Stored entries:
= = = = =
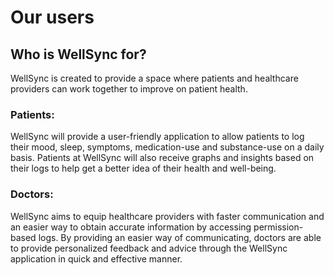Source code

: # Our users

## Who is WellSync for?
WellSync is created to provide a space where patients and healthcare providers can work together to improve on patient health.

### Patients:
WellSync will provide a user-friendly application to allow patients to log their mood,
sleep, symptoms, medication-use and substance-use on a daily basis. Patients at WellSync will also receive
graphs and insights based on their logs to help get a better idea of their health and well-being.

### Doctors:
WellSync aims to equip healthcare providers with faster communication and an easier way to obtain accurate information by accessing permission-based logs. By providing an easier way of communicating, doctors are able to provide personalized feedback and advice through the WellSync application in quick and effective manner.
= = = = =
BRIEF
Each line of the entries above that contains "based" must be copied into the answer.

OUTPUT FOR THIS EXERCISE
graphs and insights based on their logs to help get a better idea of their health and well-being.
WellSync aims to equip healthcare providers with faster communication and an easier way to obtain accurate information by accessing permission-based logs. By providing an easier way of communicating, doctors are able to provide personalized feedback and advice through the WellSync application in quick and effective manner.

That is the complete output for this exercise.